Stored data:
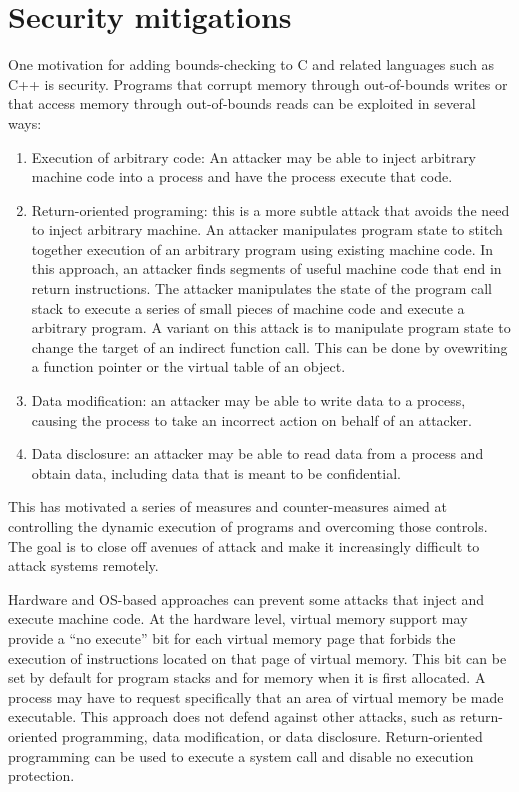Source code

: \section{Security mitigations}
One motivation for adding bounds-checking to C and related languages
such as C++ is security.  Programs that
corrupt memory through out-of-bounds writes or that access memory through
out-of-bounds reads can be exploited in several ways:
\begin{enumerate}
\item  Execution of arbitrary code: An attacker may be able to inject arbitrary machine code into a process and have the process  execute that code.
\item Return-oriented programing: this is a more subtle attack that avoids the need to inject arbitrary machine.  An attacker manipulates program state to
stitch together  execution of an arbitrary program using existing machine code.
In this approach, an attacker finds segments of useful machine code that end in
return instructions. The attacker manipulates the state of the program call 
stack to execute a series of small pieces of machine code and execute a
arbitrary program.    A variant on this attack is to manipulate program state to
change the target of an indirect function call.  This can be done by 
ovewriting a function pointer or the virtual table of an object.
\item Data modification: an attacker may be able to write data to a process, causing the process to take an incorrect action on behalf of an attacker.
\item  Data disclosure: an attacker may be able to read data from a process 
and obtain data, including data that is meant to be confidential.  

\end{enumerate}
This has motivated a series of measures and counter-measures aimed at controlling the dynamic execution of programs and overcoming those controls. 
The goal is to close off avenues of attack and make it increasingly difficult 
to attack systems remotely.

Hardware and OS-based approaches can prevent some attacks that inject and
execute machine code.  At the hardware level, virtual memory support may provide
a ``no execute'' bit for each virtual memory page that forbids the execution
of instructions located on that page of virtual memory.  This bit can be set by
default for program stacks and for memory when it is first allocated. A process
may have to request specifically that an area of virtual memory be made
executable.  This approach does not defend against other attacks, such as
return-oriented programming, data modification, or data disclosure.  
Return-oriented programming can be used to execute a system call and disable
no execution protection.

**Instructions to follow:** Look through the records and copy every line that has the word "memory".

**Reply to the exercise:**
corrupt memory through out-of-bounds writes or that access memory through
execute machine code.  At the hardware level, virtual memory support may provide
a ``no execute'' bit for each virtual memory page that forbids the execution
of instructions located on that page of virtual memory.  This bit can be set by
default for program stacks and for memory when it is first allocated. A process
may have to request specifically that an area of virtual memory be made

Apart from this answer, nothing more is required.